Circulating supply is the number of coins or tokens available in the market owned and traded by the general public, excluding any coins or tokens held in reserves.
On the one hand, new coins or tokens are introduced gradually to the market by either minting them or releasing them from locked reserves, thereby increasing the circulating supply.
On the other hand, the circulating supply may decrease, either deliberately through coin or token burning or accidentally by losing access to the digital wallet forever. The protocol or policy of burning and minting coins or tokens differs from one cryptocurrency to another.
The circulating supply is a part of calculating the market cap, which is the public perceived market value of a particular cryptocurrency. The market cap equals the number of circulated coins or tokens in the market multiplied by the current market price.
An increase or decrease in the circulating supply will affect the price and hence the market cap value of the coin or token in question. All being equal, as the circulating supply increases, coins become cheaper. Conversely, as circulation shrinks, coins become more valuable.
Total supply is the sum of coins or tokens circulating in the market and inaccessible to the market (held in reserves). Many creators of new crypto projects lock a number of coins to reward their team members or avoid a price crash after the initial coin offering. These frozen coins are included in the calculation of total supply but excluded from the circulating supply. The total supply can either decrease by burning existing coins or increase by issuing new ones or releasing locked reserves to the market.
Max supply is the number of coins or tokens that will gradually reach a predetermined fixed quantity in the future. The majority of cryptocurrencies have a fixed supply. The most notable is bitcoin, with 17 million coins that will ever exist. Before the launch of Bitcoin, the maximum supply was hardcoded in its protocol. Increasing the max supply requires the consensus of the overwhelming majority of the network participants.

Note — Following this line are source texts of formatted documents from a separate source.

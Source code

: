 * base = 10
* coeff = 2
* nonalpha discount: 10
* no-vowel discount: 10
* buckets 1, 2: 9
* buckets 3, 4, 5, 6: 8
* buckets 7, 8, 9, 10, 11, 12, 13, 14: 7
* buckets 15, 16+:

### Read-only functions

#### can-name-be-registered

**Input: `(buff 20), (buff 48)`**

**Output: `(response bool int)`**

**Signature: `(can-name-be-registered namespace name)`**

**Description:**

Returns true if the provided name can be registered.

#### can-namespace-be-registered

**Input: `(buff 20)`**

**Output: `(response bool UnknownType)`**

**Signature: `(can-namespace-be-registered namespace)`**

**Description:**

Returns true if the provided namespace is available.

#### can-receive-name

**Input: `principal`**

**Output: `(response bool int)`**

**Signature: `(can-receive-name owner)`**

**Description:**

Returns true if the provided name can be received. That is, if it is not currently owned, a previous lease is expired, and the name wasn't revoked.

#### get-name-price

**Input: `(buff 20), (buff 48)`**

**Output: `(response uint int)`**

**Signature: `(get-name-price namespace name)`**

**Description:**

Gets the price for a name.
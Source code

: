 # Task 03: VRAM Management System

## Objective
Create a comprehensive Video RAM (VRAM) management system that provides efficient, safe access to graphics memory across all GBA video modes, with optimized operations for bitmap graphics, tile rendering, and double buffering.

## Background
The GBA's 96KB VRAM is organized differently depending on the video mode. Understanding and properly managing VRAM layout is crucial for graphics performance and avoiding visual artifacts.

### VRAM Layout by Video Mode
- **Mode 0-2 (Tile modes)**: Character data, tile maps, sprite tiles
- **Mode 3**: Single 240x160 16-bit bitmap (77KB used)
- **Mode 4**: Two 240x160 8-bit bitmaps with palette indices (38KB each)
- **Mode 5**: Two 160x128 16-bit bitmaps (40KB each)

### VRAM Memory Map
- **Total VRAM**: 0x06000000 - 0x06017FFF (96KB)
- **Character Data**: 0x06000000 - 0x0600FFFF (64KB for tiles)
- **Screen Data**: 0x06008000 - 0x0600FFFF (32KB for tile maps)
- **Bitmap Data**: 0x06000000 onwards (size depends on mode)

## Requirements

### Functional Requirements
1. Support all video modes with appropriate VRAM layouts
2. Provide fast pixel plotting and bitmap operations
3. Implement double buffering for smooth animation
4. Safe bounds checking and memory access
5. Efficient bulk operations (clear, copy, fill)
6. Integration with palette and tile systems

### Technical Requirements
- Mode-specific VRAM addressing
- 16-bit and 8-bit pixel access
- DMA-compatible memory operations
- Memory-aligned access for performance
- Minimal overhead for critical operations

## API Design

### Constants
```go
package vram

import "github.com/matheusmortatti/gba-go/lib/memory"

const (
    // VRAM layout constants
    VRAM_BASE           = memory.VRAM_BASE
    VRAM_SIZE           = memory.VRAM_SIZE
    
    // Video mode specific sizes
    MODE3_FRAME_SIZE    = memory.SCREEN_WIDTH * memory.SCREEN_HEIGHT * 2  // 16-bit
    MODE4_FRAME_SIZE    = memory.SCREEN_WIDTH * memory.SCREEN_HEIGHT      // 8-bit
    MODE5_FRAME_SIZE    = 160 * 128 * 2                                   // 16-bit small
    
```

Few cryptocurrencies, namely Ethereum with its token Ether, have an unlimited supply, and therefore have no maximum cap. However, Ether currently has a limited annual supply of 18 million tokens without a maximum or predefined future supply limit. Hence, the monetary policy of some cryptocurrencies such as Etheuerem is flexible.
Yet some cryptocurrencies, such as XRP (Ripple), pre-mint, or pre-mine coins before they enter circulation. These cryptocurrencies reach the max supply upfront but lock coins in reserves and sell gradually to the market participants such as traders and investors.
To make the difference clear between total, circulating, and max supply, here is a recap:
- The circulating supply is the number of coins or tokens that currently exists in the market.
- The total supply is the number of coins or tokens currently in existence, whether in the market or off the market.
- The max supply is the number of coins or tokens that will ever exist.